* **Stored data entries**
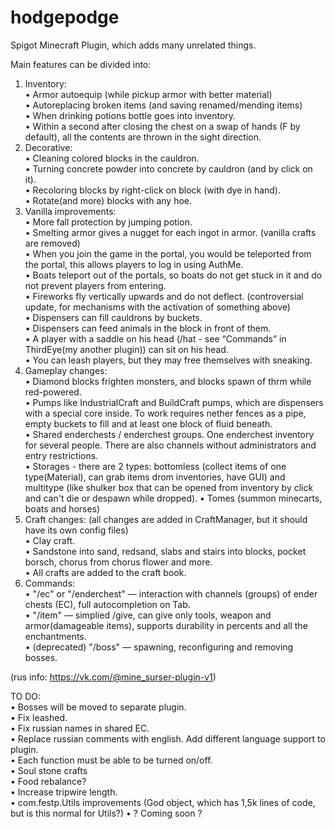 # hodgepodge
Spigot Minecraft Plugin, which adds many unrelated things.

Main features can be divided into:

1) Inventory:  
  • Armor autoequip (while pickup armor with better material)  
  • Autoreplacing broken items (and saving renamed/mending items)  
  • When drinking potions bottle goes into inventory.  
  • Within a second after closing the chest on a swap of hands (F by default), all the contents are thrown in the sight direction.  
2) Decorative:  
  • Cleaning colored blocks in the cauldron.  
  • Turning concrete powder into concrete by cauldron (and by click on it).  
  • Recoloring blocks by right-click on block (with dye in hand).  
  • Rotate(and more) blocks with any hoe.  
3) Vanilla improvements:  
  • More fall protection by jumping potion.  
  • Smelting armor gives a nugget for each ingot in armor. (vanilla crafts are removed)  
  • When you join the game in the portal, you would be teleported from the portal, this allows players to log in using AuthMe.  
  • Boats teleport out of the portals, so boats do not get stuck in it and do not prevent players from entering.  
  • Fireworks fly vertically upwards and do not deflect. (controversial update, for mechanisms with the activation of something above)  
  • Dispensers can fill cauldrons by buckets.  
  • Dispensers can feed animals in the block in front of them.  
  • A player with a saddle on his head (/hat - see “Commands” in ThirdEye(my another plugin)) can sit on his head.  
  • You can leash players, but they may free themselves with sneaking.  
4) Gameplay changes:  
  • Diamond blocks frighten monsters, and blocks spawn of thrm while red-powered.  
  • Pumps like IndustrialCraft and BuildCraft pumps, which are dispensers with a special core inside. To work requires nether fences as a pipe, empty buckets to fill and at least one block of fluid beneath.  
  • Shared enderchests / enderchest groups. One enderchest inventory for several people. There are also channels without administrators and entry restrictions.  
  • Storages - there are 2 types: bottomless (collect items of one type(Material), can grab items drom inventories, have GUI) and multitype (like shulker box that can be opened from inventory by click and can't die or despawn while dropped).
  • Tomes (summon minecarts, boats and horses)  
5) Craft changes: (all changes are added in CraftManager, but it should have its own config files)  
  • Clay craft.  
  • Sandstone into sand, redsand, slabs and stairs into blocks, pocket borsch, chorus from chorus flower and more.  
  • All crafts are added to the craft book.  
6) Commands:  
  • "/ec" or "/enderchest" — interaction with channels (groups) of ender chests (EC), full autocompletion on Tab.  
  • "/item" — simplied /give, can give only tools, weapon and armor(damageable items), supports durability in percents and all the enchantments.  
  • (deprecated) "/boss" — spawning, reconfiguring and removing bosses.  

(rus info: https://vk.com/@mine_surser-plugin-v1)

TO DO:  
  • Bosses will be moved to separate plugin.  
  • Fix leashed.    
  • Fix russian names in shared EC.   
  • Replace russian comments with english. Add different language support to plugin.  
  • Each function must be able to be turned on/off.  
  • Soul stone crafts    
  • Food rebalance?  
  • Increase tripwire length.  
  • com.festp.Utils improvements (God object, which has 1,5k lines of code, but is this normal for Utils?) 
  • ? Coming soon ?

* **Work required**
Each record should appear again exactly as it stands, with no picture included.

* **Written response**
 # hodgepodge
Spigot Minecraft Plugin, which adds many unrelated things.

Main features can be divided into:

1) Inventory:  
  • Armor autoequip (while pickup armor with better material)  
  • Autoreplacing broken items (and saving renamed/mending items)  
  • When drinking potions bottle goes into inventory.  
  • Within a second after closing the chest on a swap of hands (F by default), all the contents are thrown in the sight direction.  
2) Decorative:  
  • Cleaning colored blocks in the cauldron.  
  • Turning concrete powder into concrete by cauldron (and by click on it).  
  • Recoloring blocks by right-click on block (with dye in hand).  
  • Rotate(and more) blocks with any hoe.  
3) Vanilla improvements:  
  • More fall protection by jumping potion.  
  • Smelting armor gives a nugget for each ingot in armor. (vanilla crafts are removed)  
  • When you join the game in the portal, you would be teleported from the portal, this allows players to log in using AuthMe.  
  • Boats teleport out of the portals, so boats do not get stuck in it and do not prevent players from entering.  
  • Fireworks fly vertically upwards and do not deflect. (controversial update, for mechanisms with the activation of something above)  
  • Dispensers can fill cauldrons by buckets.  
  • Dispensers can feed animals in the block in front of them.  
  • A player with a saddle on his head (/hat - see “Commands” in ThirdEye(my another plugin)) can sit on his head.  
  • You can leash players, but they may free themselves with sneaking.  
4) Gameplay changes:  
  • Diamond blocks frighten monsters, and blocks spawn of thrm while red-powered.  
  • Pumps like IndustrialCraft and BuildCraft pumps, which are dispensers with a special core inside. To work requires nether fences as a pipe, empty buckets to fill and at least one block of fluid beneath.  
  • Shared enderchests / enderchest groups. One enderchest inventory for several people. There are also channels without administrators and entry restrictions.  
  • Storages - there are 2 types: bottomless (collect items of one type(Material), can grab items drom inventories, have GUI) and multitype (like shulker box that can be opened from inventory by click and can't die or despawn while dropped).
  • Tomes (summon minecarts, boats and horses)  
5) Craft changes: (all changes are added in CraftManager, but it should have its own config files)  
  • Clay craft.  
  • Sandstone into sand, redsand, slabs and stairs into blocks, pocket borsch, chorus from chorus flower and more.  
  • All crafts are added to the craft book.  
6) Commands:  
  • "/ec" or "/enderchest" — interaction with channels (groups) of ender chests (EC), full autocompletion on Tab.  
  • "/item" — simplied /give, can give only tools, weapon and armor(damageable items), supports durability in percents and all the enchantments.  
  • (deprecated) "/boss" — spawning, reconfiguring and removing bosses.  

(rus info: https://vk.com/@mine_surser-plugin-v1)

TO DO:  
  • Bosses will be moved to separate plugin.  
  • Fix leashed.    
  • Fix russian names in shared EC.   
  • Replace russian comments with english. Add different language support to plugin.  
  • Each function must be able to be turned on/off.  
  • Soul stone crafts    
  • Food rebalance?  
  • Increase tripwire length.  
  • com.festp.Utils improvements (God object, which has 1,5k lines of code, but is this normal for Utils?) 
  • ? Coming soon ?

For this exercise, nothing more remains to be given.